<<<<

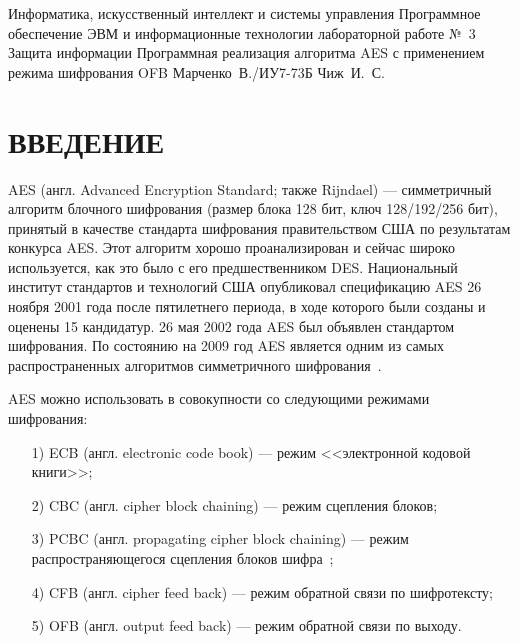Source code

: \documentclass{bmstu}
\begin{document}
\makereporttitle
    {Информатика, искусственный интеллект и системы управления} %
    {Программное обеспечение ЭВМ и информационные технологии} %
    {лабораторной работе №~3} %
    {Защита информации} %
    {Программная реализация алгоритма AES с применением режима шифрования OFB} %
    {} %
    {Марченко~В./ИУ7-73Б} %
    {Чиж~И.~С.} %

{\centering \maketableofcontents}

{\centering \chapter*{ВВЕДЕНИЕ}}

AES (англ. Advanced Encryption Standard; также Rijndael) --- симметричный алгоритм блочного шифрования (размер блока 128 бит, ключ 128/192/256 бит), принятый в качестве стандарта шифрования правительством США по результатам конкурса AES. 
Этот алгоритм хорошо проанализирован и сейчас широко используется, как это было с его предшественником DES. 
Национальный институт стандартов и технологий США опубликовал спецификацию AES 26 ноября 2001 года после пятилетнего периода, в ходе которого были созданы и оценены 15 кандидатур. 
26 мая 2002 года AES был объявлен стандартом шифрования. По состоянию на 2009 год AES является одним из самых распространенных алгоритмов симметричного шифрования~\cite{wiki-aes}.

AES можно использовать в совокупности со следующими режимами шифрования:
\begin{enumerate}
\item[1)] ECB (англ. electronic code book) --- режим <<электронной кодовой книги>>;
\item[2)] CBC (англ. cipher block chaining) --- режим сцепления блоков;
\item[3)] PCBC (англ. propagating cipher block chaining) --- режим распространяющегося сцепления блоков шифра~\cite{wiki-ofb};
\item[4)] CFB (англ. cipher feed back) --- режим обратной связи по шифротексту;
\item[5)] OFB (англ. output feed back) --- режим обратной связи по выходу.
\end{enumerate}
\end{document}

>>>>

Return the full set of lines above word for word and with no pictures.

▶ _Answer to this exercise_
Source code

: \documentclass{bmstu}
\begin{document}
\makereporttitle
    {Информатика, искусственный интеллект и системы управления} %
    {Программное обеспечение ЭВМ и информационные технологии} %
    {лабораторной работе №~3} %
    {Защита информации} %
    {Программная реализация алгоритма AES с применением режима шифрования OFB} %
    {} %
    {Марченко~В./ИУ7-73Б} %
    {Чиж~И.~С.} %

{\centering \maketableofcontents}

{\centering \chapter*{ВВЕДЕНИЕ}}

AES (англ. Advanced Encryption Standard; также Rijndael) --- симметричный алгоритм блочного шифрования (размер блока 128 бит, ключ 128/192/256 бит), принятый в качестве стандарта шифрования правительством США по результатам конкурса AES. 
Этот алгоритм хорошо проанализирован и сейчас широко используется, как это было с его предшественником DES. 
Национальный институт стандартов и технологий США опубликовал спецификацию AES 26 ноября 2001 года после пятилетнего периода, в ходе которого были созданы и оценены 15 кандидатур. 
26 мая 2002 года AES был объявлен стандартом шифрования. По состоянию на 2009 год AES является одним из самых распространенных алгоритмов симметричного шифрования~\cite{wiki-aes}.

AES можно использовать в совокупности со следующими режимами шифрования:
\begin{enumerate}
\item[1)] ECB (англ. electronic code book) --- режим <<электронной кодовой книги>>;
\item[2)] CBC (англ. cipher block chaining) --- режим сцепления блоков;
\item[3)] PCBC (англ. propagating cipher block chaining) --- режим распространяющегося сцепления блоков шифра~\cite{wiki-ofb};
\item[4)] CFB (англ. cipher feed back) --- режим обратной связи по шифротексту;
\item[5)] OFB (англ. output feed back) --- режим обратной связи по выходу.
\end{enumerate}
\end{document}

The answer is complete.